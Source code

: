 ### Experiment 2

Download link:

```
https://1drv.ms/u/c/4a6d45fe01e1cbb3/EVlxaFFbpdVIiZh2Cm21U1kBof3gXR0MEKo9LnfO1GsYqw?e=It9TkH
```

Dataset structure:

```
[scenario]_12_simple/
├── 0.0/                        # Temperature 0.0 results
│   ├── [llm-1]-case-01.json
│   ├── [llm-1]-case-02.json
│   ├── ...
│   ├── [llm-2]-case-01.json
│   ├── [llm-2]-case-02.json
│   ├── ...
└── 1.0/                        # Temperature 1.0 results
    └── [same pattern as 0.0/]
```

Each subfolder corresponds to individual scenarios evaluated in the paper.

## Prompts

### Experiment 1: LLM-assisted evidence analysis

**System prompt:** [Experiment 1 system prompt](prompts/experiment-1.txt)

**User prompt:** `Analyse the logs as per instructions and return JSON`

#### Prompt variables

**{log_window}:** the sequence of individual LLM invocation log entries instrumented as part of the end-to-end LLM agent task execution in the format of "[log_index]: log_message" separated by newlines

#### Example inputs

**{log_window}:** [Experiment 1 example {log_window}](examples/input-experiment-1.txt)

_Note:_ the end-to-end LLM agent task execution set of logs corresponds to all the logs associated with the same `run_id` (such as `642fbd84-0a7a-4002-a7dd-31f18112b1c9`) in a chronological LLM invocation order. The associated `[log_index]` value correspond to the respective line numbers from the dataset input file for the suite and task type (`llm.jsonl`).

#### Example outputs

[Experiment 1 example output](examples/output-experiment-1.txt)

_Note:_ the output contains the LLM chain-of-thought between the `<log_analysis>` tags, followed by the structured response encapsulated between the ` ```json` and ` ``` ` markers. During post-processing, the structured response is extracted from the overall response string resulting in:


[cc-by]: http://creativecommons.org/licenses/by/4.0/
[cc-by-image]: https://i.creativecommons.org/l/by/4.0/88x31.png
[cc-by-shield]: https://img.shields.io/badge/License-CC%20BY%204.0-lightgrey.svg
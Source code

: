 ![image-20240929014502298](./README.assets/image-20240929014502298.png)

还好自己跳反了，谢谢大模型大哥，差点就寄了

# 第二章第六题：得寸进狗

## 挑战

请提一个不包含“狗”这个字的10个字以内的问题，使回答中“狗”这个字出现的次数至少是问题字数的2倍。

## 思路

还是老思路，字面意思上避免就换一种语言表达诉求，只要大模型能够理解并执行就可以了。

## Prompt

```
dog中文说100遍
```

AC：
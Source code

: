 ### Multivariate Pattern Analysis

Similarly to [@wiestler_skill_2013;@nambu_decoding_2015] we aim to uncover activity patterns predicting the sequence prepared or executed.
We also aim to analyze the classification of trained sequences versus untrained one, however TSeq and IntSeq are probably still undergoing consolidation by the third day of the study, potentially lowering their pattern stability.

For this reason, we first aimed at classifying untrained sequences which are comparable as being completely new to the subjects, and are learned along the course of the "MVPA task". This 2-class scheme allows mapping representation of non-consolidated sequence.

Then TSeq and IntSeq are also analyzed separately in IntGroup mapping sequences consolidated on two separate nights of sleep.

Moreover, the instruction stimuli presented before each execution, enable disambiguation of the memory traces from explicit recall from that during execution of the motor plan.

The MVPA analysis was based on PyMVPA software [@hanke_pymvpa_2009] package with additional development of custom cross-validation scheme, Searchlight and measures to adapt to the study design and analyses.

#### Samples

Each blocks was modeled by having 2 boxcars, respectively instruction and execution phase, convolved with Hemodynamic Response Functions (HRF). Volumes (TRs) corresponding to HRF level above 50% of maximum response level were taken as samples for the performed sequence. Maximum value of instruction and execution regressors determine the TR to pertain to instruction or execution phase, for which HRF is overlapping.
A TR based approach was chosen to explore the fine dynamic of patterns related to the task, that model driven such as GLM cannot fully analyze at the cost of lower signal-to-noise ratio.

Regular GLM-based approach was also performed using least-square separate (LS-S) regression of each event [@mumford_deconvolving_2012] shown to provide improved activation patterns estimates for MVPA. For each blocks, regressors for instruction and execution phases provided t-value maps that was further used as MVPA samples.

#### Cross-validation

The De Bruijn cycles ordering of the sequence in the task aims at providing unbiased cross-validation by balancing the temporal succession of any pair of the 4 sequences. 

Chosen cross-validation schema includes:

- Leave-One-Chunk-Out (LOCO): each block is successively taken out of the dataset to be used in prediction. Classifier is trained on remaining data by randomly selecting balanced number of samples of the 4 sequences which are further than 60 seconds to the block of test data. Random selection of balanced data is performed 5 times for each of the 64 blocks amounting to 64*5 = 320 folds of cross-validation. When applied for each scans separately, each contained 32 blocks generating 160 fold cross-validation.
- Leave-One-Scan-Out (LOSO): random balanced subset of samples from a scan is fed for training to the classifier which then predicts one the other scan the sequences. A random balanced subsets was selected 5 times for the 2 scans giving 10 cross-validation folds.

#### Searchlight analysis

§ §

__Goal of the exercise__.
Could you return all lines from the records that include the word "folds"?

__Task output__.
- Leave-One-Chunk-Out (LOCO): each block is successively taken out of the dataset to be used in prediction. Classifier is trained on remaining data by randomly selecting balanced number of samples of the 4 sequences which are further than 60 seconds to the block of test data. Random selection of balanced data is performed 5 times for each of the 64 blocks amounting to 64*5 = 320 folds of cross-validation. When applied for each scans separately, each contained 32 blocks generating 160 fold cross-validation.
- Leave-One-Scan-Out (LOSO): random balanced subset of samples from a scan is fed for training to the classifier which then predicts one the other scan the sequences. A random balanced subsets was selected 5 times for the 2 scans giving 10 cross-validation folds.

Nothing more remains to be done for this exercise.